### [Aim of the task]
In the entries below, how many lines contain "downloaded"? Answer with the number and nothing else.

### [Information provided]
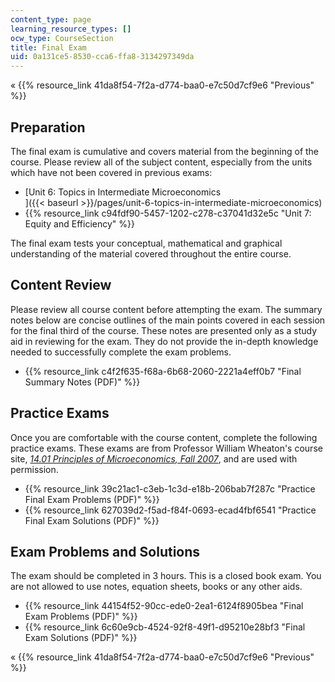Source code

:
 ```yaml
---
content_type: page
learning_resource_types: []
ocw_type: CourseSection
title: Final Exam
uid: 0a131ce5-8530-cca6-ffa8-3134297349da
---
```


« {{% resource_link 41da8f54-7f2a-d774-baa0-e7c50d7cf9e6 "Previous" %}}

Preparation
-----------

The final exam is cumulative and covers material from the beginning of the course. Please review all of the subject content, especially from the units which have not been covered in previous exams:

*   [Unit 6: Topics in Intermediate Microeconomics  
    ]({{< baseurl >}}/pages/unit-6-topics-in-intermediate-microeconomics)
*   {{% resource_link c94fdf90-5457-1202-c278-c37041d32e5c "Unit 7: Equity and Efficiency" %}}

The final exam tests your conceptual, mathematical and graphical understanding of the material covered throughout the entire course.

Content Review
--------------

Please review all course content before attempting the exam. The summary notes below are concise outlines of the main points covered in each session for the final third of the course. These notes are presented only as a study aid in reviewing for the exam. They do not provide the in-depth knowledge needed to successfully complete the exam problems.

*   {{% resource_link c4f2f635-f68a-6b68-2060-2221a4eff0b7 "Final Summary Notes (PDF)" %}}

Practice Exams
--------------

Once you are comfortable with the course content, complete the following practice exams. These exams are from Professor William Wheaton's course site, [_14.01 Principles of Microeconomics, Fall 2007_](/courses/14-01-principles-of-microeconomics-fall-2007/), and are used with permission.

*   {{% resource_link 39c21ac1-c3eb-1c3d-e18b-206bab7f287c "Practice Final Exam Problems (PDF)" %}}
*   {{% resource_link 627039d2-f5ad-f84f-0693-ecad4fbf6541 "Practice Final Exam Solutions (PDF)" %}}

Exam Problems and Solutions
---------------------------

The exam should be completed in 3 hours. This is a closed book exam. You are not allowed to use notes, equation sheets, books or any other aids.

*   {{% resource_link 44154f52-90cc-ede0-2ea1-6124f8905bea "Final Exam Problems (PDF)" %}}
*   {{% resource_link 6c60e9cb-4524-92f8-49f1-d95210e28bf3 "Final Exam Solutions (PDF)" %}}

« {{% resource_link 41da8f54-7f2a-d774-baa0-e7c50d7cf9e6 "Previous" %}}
* * *
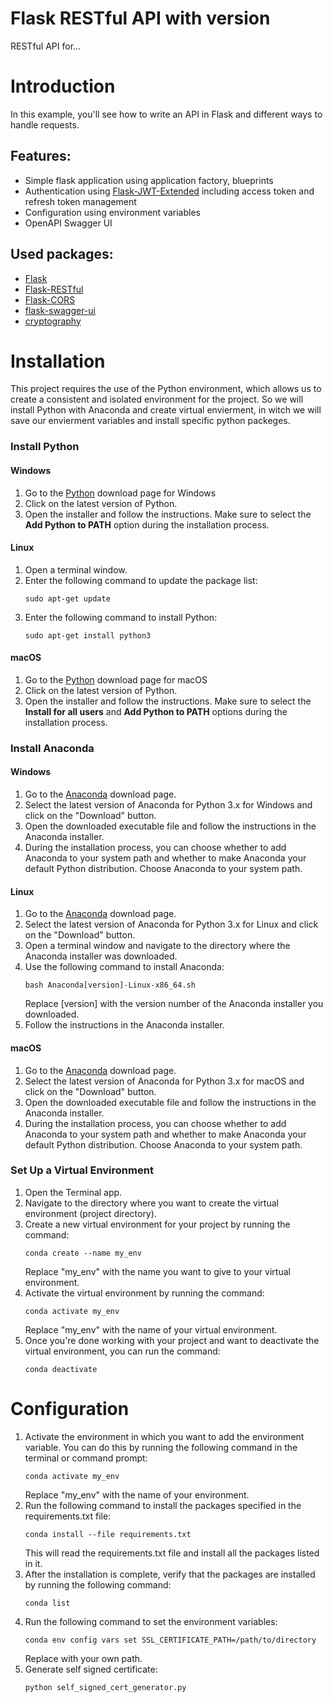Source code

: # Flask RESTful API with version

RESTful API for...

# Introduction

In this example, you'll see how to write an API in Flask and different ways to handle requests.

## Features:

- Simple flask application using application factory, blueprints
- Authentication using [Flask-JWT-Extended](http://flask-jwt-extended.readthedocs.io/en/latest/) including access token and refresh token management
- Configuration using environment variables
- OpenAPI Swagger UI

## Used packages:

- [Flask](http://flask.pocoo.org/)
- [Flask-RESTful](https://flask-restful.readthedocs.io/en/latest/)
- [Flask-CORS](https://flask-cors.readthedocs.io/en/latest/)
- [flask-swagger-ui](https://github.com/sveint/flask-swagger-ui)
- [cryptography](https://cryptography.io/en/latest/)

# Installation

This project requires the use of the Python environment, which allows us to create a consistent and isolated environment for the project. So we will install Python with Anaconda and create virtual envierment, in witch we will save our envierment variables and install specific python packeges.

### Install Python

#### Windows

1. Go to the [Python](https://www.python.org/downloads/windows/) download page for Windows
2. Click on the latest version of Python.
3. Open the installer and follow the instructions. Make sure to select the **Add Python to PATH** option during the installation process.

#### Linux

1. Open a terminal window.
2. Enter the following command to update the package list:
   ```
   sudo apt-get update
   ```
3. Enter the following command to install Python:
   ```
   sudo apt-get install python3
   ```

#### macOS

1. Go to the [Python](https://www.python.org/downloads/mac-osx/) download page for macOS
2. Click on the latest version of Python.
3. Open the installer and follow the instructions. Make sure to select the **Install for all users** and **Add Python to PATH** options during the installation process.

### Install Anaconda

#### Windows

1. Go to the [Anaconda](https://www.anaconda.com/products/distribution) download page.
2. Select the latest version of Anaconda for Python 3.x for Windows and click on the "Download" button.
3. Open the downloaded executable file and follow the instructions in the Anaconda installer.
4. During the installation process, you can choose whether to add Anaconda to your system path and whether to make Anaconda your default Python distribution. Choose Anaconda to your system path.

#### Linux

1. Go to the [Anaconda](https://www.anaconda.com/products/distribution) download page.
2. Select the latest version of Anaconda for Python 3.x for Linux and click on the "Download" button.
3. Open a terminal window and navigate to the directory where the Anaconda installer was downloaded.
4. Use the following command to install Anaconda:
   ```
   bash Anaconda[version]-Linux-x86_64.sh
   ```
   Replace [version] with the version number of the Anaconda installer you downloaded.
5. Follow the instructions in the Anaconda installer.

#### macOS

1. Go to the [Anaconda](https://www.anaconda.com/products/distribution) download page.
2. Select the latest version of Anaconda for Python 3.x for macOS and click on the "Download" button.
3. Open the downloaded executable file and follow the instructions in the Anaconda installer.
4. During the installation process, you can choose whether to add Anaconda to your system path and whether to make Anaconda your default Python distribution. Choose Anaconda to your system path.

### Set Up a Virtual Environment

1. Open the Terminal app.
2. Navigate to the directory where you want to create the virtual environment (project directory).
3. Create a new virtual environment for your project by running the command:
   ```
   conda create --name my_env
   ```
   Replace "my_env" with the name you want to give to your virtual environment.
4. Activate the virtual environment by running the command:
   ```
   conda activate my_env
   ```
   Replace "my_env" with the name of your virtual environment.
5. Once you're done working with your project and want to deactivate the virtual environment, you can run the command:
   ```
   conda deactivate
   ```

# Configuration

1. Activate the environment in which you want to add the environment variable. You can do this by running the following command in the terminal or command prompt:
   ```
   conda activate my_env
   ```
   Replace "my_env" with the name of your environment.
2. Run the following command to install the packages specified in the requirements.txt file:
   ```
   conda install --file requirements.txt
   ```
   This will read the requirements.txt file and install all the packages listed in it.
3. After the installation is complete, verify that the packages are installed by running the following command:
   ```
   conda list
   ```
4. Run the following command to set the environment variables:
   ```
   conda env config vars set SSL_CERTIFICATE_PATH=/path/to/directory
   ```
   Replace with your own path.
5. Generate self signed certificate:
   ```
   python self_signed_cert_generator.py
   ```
...
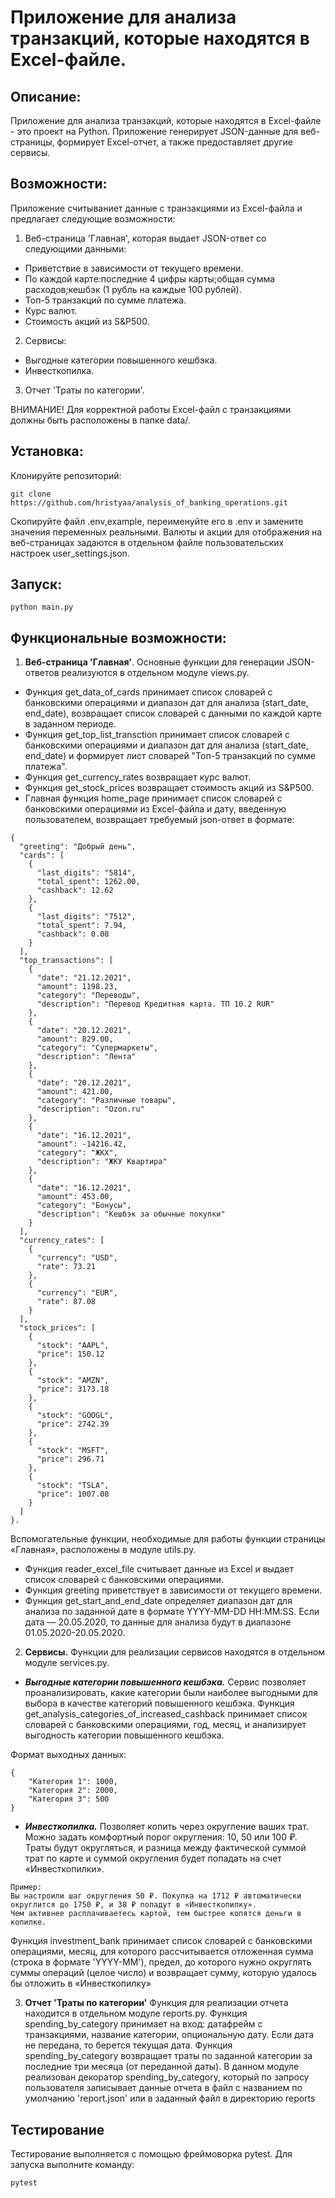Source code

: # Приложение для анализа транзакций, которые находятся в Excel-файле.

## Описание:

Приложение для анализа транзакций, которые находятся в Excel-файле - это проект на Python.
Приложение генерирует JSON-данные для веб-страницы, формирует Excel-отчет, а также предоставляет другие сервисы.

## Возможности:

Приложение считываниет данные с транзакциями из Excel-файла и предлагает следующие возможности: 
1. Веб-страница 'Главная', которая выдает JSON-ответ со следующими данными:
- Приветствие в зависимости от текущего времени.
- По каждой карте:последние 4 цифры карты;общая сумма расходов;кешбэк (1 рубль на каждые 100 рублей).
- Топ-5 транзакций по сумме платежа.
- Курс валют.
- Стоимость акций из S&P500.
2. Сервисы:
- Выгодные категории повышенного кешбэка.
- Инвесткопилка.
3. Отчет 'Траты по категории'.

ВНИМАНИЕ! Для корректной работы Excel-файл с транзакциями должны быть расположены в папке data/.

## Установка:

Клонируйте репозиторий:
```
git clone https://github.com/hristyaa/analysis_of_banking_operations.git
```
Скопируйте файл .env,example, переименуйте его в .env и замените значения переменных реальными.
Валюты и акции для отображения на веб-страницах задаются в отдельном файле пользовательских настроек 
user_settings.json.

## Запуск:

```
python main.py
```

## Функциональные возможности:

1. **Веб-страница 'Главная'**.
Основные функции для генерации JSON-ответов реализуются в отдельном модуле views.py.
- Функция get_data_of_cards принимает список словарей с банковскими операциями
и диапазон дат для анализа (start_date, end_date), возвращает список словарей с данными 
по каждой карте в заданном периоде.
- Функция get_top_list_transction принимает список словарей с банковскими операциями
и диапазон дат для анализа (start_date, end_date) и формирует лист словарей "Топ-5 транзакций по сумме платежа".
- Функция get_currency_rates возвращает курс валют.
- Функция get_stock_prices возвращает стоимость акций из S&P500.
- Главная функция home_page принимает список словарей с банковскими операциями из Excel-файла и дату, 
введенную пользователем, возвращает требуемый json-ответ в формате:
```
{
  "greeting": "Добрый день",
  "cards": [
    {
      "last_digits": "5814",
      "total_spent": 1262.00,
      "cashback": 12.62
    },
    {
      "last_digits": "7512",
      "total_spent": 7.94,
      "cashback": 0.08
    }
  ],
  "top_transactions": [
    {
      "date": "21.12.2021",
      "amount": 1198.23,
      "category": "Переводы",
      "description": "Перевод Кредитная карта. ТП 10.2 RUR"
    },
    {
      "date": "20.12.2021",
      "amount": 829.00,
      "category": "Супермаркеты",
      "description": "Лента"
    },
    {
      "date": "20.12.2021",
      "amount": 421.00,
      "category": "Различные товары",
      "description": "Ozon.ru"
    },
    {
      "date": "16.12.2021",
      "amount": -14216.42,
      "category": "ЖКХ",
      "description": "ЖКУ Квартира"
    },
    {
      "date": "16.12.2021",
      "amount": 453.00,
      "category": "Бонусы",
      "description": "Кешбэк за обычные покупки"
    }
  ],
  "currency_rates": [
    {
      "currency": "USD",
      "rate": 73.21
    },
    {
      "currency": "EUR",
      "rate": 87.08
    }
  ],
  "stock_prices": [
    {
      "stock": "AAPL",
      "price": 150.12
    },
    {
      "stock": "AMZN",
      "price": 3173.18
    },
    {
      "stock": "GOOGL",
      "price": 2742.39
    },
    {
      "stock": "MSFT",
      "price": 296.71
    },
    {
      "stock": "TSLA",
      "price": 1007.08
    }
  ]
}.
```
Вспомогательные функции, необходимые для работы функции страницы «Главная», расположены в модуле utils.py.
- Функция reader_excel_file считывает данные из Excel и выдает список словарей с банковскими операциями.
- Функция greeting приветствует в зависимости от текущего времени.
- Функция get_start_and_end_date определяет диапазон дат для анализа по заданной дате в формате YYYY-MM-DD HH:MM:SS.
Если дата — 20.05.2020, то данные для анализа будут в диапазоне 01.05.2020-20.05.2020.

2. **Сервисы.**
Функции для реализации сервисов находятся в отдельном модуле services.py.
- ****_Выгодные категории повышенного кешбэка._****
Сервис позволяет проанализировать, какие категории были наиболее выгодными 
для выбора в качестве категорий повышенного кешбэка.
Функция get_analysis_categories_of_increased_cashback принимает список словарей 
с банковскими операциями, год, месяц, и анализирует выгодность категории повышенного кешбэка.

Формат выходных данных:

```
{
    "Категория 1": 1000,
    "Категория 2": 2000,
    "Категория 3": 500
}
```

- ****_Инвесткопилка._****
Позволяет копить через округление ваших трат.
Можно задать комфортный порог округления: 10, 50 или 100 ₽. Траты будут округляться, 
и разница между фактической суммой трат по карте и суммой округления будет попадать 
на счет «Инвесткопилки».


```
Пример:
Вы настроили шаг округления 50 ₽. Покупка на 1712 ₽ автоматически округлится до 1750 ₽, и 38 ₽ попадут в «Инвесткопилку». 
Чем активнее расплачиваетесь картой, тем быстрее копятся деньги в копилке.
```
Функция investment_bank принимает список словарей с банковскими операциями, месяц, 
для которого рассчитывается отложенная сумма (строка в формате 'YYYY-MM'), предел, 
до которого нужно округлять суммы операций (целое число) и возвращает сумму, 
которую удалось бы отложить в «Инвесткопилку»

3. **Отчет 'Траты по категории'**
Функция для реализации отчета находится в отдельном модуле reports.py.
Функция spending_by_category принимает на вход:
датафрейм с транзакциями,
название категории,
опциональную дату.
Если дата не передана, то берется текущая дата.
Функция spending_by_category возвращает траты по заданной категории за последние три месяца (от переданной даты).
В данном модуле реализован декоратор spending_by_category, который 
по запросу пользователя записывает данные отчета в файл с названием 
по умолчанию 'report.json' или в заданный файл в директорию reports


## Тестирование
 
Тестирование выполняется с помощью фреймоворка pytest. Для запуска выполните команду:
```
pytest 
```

### [Output for this task]
4